The bill represents an "important step towards equality" and includes Spain's decision-making bodies, said Nadia Calvino, Deputy Prime Minister and Economy Minister.
It was unveiled on Tuesday but it is not clear that the government has enough support to push it into law before a general election later this year.
The legislation would introduce a 40 per cent threshold for women serving on the boards of stock exchange listed companies, those with more than 250 employees, or yearly earnings of at least €50 million.
Measures to promote female participation in politics are also in the bill.
Several European countries, including Norway and France, already have a similar threshold in place in line with a European Parliament ambition to increase the number of women on corporate boards by 2026.

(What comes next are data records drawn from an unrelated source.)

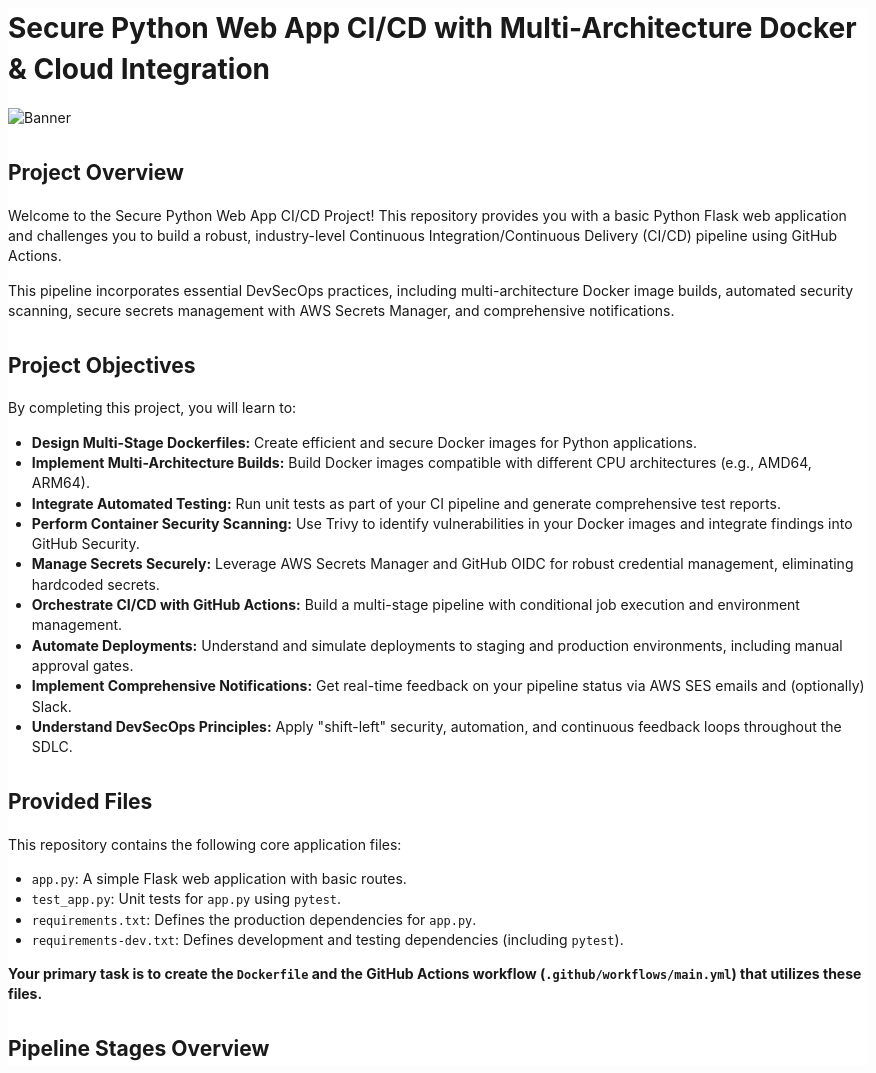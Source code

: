 # Secure Python Web App CI/CD with Multi-Architecture Docker & Cloud Integration

<img src="https://github.com/bhuvan-raj/python-app-for-Github-Actions/blob/main//cicd.png" alt="Banner" />

## Project Overview

Welcome to the Secure Python Web App CI/CD Project\! This repository provides you with a basic Python Flask web application and challenges you to build a robust, industry-level Continuous Integration/Continuous Delivery (CI/CD) pipeline using GitHub Actions.

This pipeline incorporates essential DevSecOps practices, including multi-architecture Docker image builds, automated security scanning, secure secrets management with AWS Secrets Manager, and comprehensive notifications.

## Project Objectives

By completing this project, you will learn to:

  * **Design Multi-Stage Dockerfiles:** Create efficient and secure Docker images for Python applications.
  * **Implement Multi-Architecture Builds:** Build Docker images compatible with different CPU architectures (e.g., AMD64, ARM64).
  * **Integrate Automated Testing:** Run unit tests as part of your CI pipeline and generate comprehensive test reports.
  * **Perform Container Security Scanning:** Use Trivy to identify vulnerabilities in your Docker images and integrate findings into GitHub Security.
  * **Manage Secrets Securely:** Leverage AWS Secrets Manager and GitHub OIDC for robust credential management, eliminating hardcoded secrets.
  * **Orchestrate CI/CD with GitHub Actions:** Build a multi-stage pipeline with conditional job execution and environment management.
  * **Automate Deployments:** Understand and simulate deployments to staging and production environments, including manual approval gates.
  * **Implement Comprehensive Notifications:** Get real-time feedback on your pipeline status via AWS SES emails and (optionally) Slack.
  * **Understand DevSecOps Principles:** Apply "shift-left" security, automation, and continuous feedback loops throughout the SDLC.

## Provided Files

This repository contains the following core application files:

  * `app.py`: A simple Flask web application with basic routes.
  * `test_app.py`: Unit tests for `app.py` using `pytest`.
  * `requirements.txt`: Defines the production dependencies for `app.py`.
  * `requirements-dev.txt`: Defines development and testing dependencies (including `pytest`).

**Your primary task is to create the `Dockerfile` and the GitHub Actions workflow (`.github/workflows/main.yml`) that utilizes these files.**

## Pipeline Stages Overview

Spain's government is a leader in gender parity, with women holding 63 per cent of ministerial roles, one of the world's highest proportions.

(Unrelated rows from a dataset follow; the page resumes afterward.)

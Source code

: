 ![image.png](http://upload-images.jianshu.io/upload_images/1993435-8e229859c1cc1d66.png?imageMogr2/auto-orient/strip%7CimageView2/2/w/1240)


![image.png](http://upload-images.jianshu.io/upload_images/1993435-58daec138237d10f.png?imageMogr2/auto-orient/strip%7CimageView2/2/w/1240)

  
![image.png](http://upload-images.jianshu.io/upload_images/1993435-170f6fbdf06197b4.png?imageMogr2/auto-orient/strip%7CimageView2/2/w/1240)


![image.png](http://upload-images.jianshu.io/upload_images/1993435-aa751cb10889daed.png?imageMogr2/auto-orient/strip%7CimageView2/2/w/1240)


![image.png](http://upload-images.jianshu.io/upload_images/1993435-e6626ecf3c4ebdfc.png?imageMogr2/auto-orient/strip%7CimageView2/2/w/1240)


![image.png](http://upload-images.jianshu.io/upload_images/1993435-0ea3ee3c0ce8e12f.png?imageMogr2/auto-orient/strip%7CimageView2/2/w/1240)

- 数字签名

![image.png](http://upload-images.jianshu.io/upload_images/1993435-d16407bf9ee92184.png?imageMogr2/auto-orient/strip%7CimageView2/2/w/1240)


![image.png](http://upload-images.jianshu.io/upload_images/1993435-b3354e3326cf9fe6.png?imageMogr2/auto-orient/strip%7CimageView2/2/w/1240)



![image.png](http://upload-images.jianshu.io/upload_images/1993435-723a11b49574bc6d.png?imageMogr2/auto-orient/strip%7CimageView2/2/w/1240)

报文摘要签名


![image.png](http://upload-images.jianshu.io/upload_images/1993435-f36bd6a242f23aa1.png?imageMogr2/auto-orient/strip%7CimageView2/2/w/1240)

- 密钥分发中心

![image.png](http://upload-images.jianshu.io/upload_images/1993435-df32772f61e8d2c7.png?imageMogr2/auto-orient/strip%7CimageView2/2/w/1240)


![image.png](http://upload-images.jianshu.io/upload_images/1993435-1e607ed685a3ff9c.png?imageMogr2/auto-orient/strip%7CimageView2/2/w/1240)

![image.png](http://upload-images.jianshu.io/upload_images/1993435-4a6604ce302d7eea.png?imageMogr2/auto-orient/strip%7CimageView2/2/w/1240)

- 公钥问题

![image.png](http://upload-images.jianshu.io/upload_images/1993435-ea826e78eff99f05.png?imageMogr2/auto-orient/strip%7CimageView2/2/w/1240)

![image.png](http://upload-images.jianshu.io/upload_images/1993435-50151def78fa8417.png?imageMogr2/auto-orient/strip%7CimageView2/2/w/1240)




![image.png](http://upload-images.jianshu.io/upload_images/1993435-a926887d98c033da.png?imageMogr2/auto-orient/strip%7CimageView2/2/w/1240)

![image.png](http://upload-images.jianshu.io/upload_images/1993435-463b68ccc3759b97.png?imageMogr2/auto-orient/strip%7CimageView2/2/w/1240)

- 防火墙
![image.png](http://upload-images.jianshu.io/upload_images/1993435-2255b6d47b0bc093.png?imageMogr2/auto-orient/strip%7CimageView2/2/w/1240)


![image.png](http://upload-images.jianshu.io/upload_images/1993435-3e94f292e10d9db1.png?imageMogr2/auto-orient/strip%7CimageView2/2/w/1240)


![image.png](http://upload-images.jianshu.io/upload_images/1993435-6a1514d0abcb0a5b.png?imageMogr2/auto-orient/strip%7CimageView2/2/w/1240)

Prime Minister Pedro Sanchez's cabinet includes 14 women and eight men.
Spain has a benchmark for women's rights in Europe, notably after its 2004 adoption of a law promoting measures against gender-based violence.
Last month, Spain's parliament approved a law granting paid medical leave to women suffering severe period pain, becoming the first European country to advance such legislation.

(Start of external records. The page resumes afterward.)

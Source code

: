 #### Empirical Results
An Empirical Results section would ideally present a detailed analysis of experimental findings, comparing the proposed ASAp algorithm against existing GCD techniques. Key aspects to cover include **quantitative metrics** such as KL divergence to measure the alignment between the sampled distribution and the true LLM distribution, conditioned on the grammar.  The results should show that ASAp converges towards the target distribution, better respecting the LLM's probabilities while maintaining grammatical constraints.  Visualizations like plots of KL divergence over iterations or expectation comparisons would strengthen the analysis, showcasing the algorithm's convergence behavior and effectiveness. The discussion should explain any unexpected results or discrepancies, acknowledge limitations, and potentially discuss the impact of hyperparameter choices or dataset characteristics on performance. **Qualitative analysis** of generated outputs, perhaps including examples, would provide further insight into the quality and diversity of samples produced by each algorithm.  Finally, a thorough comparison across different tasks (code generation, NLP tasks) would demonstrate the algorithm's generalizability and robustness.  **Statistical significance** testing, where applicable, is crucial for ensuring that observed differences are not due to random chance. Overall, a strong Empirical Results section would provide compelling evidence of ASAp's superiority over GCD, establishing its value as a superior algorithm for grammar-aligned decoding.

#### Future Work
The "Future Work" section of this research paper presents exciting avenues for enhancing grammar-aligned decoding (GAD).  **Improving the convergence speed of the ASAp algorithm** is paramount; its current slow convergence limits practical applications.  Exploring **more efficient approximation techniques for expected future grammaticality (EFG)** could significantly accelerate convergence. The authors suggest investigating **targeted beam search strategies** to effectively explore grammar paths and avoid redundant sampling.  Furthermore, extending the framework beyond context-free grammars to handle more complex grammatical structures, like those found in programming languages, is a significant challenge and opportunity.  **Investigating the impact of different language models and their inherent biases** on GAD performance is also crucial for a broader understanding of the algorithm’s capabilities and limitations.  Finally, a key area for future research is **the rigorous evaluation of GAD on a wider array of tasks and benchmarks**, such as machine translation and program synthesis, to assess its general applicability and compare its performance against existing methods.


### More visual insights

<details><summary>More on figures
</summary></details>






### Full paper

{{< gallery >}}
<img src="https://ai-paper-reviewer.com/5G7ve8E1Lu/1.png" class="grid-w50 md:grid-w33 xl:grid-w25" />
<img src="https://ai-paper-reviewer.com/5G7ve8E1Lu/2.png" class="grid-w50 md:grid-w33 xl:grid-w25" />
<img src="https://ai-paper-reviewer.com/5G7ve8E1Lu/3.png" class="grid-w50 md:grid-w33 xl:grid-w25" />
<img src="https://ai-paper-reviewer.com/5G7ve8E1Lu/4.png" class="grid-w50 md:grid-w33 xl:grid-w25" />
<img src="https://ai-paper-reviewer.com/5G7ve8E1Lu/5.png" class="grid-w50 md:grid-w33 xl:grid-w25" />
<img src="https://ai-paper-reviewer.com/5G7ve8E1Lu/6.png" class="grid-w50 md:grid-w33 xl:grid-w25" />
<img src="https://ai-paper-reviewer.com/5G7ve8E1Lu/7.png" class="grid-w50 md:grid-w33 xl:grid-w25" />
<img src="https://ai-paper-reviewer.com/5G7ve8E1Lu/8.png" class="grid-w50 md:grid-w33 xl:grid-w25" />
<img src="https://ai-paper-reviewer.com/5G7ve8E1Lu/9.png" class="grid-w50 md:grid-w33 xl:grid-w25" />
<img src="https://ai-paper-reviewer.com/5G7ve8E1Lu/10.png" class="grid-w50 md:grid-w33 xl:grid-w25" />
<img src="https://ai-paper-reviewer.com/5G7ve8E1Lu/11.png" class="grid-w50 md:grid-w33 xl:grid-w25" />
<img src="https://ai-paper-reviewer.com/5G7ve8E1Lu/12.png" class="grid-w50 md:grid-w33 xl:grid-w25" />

International Women's Day is an annual celebration of the efforts made by campaigners championing gender equality over the decades — but it also serves as a rallying cry to the world on the progress still to be made.
UN Secretary General Antonio Guterres said on Monday that progress on women’s rights was “vanishing before our eyes".
Mr Guterres told the opening session of the Commission on the Status of Women, the UN’s largest gathering on women’s empowerment, that "gender equality is growing more distant".
"On the current track, the UN Women puts it 300 years away," he said.
“Women's rights are being abused, threatened and violated around the world."
The pace of legal reforms concerning the equal treatment of women around the world has also plummeted to a 20-year low, posing a potential threat to sustainable and inclusive growth at a critical time for the world economy.